The Programmes Manager of Ghana Integrity Initiative, Mary Addah, says the findings of the Auditor General’s report are not surprising at all.
According to her, the damning findings of the Auditor General have become commonplace year after year, and show no signs of stopping soon.
This, she has attributed to a weakness in the supervisory role of the Internal Audit Agency at the various levels of the state.
“It is not surprising that the Auditor General has come out with some of these damning findings. It is really what we continue to see over the years. And if you look at his analysis, he even presents a trend of sorts, and in the trends you’ll see some of the violations and infractions that also go to show that we have a lot of weaknesses when it comes to internal controls,” she said.
Suggesting solutions to Ghana’s age old problem, she called for transparency in the activities of state institutions and agencies and accountability.
However, she was very emphatic about the need for sanctions in the Auditor General’s reports to recover lost resources and prosecute offenders to serve as a deterrent to other state officials.
The current Auditor General has shied away from prescribing surcharges and disallowances as part of his reports, a situation which has riled the ire of many anti-graft campaigners and organisations who say the absence of those indirectly contribute to the impunity that is being witnessed in the state machinery.

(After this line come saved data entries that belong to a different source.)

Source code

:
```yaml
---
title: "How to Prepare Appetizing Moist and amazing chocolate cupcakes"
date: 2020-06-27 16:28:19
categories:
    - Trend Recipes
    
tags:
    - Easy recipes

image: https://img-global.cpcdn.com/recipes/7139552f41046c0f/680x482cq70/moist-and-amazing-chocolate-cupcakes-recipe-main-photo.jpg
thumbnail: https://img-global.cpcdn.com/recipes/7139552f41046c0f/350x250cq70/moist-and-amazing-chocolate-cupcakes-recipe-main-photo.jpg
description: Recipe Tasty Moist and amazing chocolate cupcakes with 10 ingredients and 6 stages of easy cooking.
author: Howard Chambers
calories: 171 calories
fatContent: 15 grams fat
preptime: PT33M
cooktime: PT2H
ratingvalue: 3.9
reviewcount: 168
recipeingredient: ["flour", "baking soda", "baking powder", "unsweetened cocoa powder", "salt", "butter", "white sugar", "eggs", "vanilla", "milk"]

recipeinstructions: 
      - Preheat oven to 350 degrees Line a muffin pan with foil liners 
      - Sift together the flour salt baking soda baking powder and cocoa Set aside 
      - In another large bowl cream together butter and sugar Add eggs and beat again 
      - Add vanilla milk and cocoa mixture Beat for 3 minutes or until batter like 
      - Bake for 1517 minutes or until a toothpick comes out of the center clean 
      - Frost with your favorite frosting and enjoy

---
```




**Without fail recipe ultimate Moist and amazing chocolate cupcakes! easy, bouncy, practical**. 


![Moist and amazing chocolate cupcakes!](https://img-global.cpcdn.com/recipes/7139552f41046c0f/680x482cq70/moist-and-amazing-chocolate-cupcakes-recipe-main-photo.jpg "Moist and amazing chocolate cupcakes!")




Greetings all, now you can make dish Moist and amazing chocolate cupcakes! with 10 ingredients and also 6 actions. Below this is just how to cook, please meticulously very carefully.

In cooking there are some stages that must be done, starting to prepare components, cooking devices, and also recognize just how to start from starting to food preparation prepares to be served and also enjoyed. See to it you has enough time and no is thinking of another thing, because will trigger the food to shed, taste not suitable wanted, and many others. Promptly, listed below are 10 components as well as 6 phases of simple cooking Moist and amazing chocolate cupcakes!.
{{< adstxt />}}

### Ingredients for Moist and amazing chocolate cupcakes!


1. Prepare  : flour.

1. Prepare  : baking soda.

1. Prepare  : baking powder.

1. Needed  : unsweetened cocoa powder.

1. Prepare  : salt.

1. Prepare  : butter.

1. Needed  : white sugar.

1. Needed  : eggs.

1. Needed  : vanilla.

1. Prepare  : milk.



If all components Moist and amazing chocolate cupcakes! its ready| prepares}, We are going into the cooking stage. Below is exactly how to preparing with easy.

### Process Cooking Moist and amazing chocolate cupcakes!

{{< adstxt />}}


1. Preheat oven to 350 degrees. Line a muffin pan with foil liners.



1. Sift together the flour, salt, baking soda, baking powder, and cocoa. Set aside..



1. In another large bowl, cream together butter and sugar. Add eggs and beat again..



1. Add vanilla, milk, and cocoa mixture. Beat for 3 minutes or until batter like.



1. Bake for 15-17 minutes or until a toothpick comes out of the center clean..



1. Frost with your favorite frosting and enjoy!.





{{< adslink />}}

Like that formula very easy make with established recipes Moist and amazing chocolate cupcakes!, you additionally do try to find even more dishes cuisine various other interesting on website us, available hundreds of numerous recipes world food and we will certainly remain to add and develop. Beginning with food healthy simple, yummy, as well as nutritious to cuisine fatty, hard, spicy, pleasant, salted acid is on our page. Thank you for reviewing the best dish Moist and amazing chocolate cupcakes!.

“And so you would realize that people do things and they get away with them. The political will to ensure that people are sanctioned for their inactions is not there. And you’d realize that the Auditor General’s report comes out with recommendations such as ‘and I recommend that the head of entity put in place mechanisms to recover the money’. Excuse me, that is not enough.
“It is seriously inadequate. When the Auditor General has powers to disallow, he has powers to surcharge; he has powers to ensure that whatever he wants done to recover these monies is done within the law.
“So for us we believe that because people are not sanctioned enough and it’s not just by the Auditor General, it’s also at the official level when it comes to the audit committee …because we have audit committees that have been constituted that are supposed to ensure that some sanctions are meted out to people who have been cited in this report,” she said.
She further urged Parliament to sit up and deal with the backlog of Auditor General’s reports at the Public Accounts Committee in order to bring the necessary accountability and sanctions needed.
“Again, let me say that Parliament’s role in all of this, Murtala has been speaking eloquently about it, but then the delay in some of the hearings, he says they’re now doing 2019. Of course, that is the rhetoric we have also heard from Parliament over time.
“And so that time line as well is not too good for the promotion of sunlight and accountability and also sanctions. Then it sometimes happens that people move on, people transition and then it becomes difficult to even track who was the culprit in this case. So the Parliament as well as the Public Accounts Committee needs to sit up.”